* Data supplied *
....

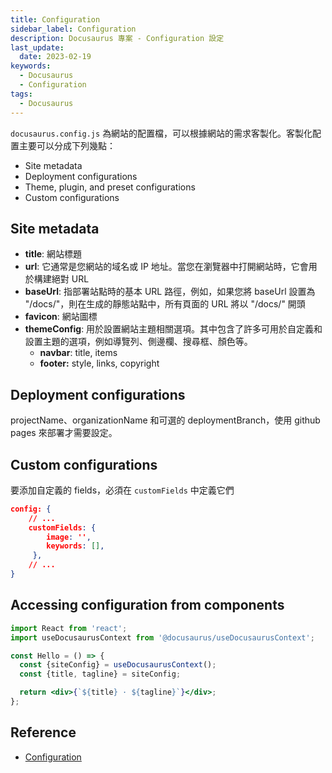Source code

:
 ```yaml
---
title: Configuration
sidebar_label: Configuration
description: Docusaurus 專案 - Configuration 設定
last_update:
  date: 2023-02-19
keywords:
  - Docusaurus
  - Configuration
tags:
  - Docusaurus
---
```


`docusaurus.config.js` 為網站的配置檔，可以根據網站的需求客製化。客製化配置主要可以分成下列幾點：

- Site metadata
- Deployment configurations
- Theme, plugin, and preset configurations
- Custom configurations

## **Site metadata**

- **title**: 網站標題
- **url**: 它通常是您網站的域名或 IP 地址。當您在瀏覽器中打開網站時，它會用於構建絕對 URL
- **baseUrl**: 指部署站點時的基本 URL 路徑，例如，如果您將 baseUrl 設置為 "/docs/"，則在生成的靜態站點中，所有頁面的 URL 將以 "/docs/" 開頭
- **favicon**: 網站圖標
- **themeConfig**: 用於設置網站主題相關選項。其中包含了許多可用於自定義和設置主題的選項，例如導覽列、側邊欄、搜尋框、顏色等。
    - **navbar**: title, items
    - **footer:** style, links, copyright

## **Deployment configurations**

projectName、organizationName 和可選的 deploymentBranch，使用 github pages 來部署才需要設定。

## **Custom configurations**

要添加自定義的 fields，必須在 `customFields` 中定義它們

```json
config: {
	// ...
	customFields: {
	    image: '',
	    keywords: [],
	 },
	// ...
}
```

## **Accessing configuration from components**

```jsx
import React from 'react';
import useDocusaurusContext from '@docusaurus/useDocusaurusContext';

const Hello = () => {
  const {siteConfig} = useDocusaurusContext();
  const {title, tagline} = siteConfig;

  return <div>{`${title} · ${tagline}`}</div>;
};
```

## **Reference**
- [Configuration](https://docusaurus.io/docs/configuration#theme-plugin-and-preset-configurations)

....

Every line in the data above that contains the word "siteConfig" should be copied.

* Result for this task *
  const {siteConfig} = useDocusaurusContext();
  const {title, tagline} = siteConfig;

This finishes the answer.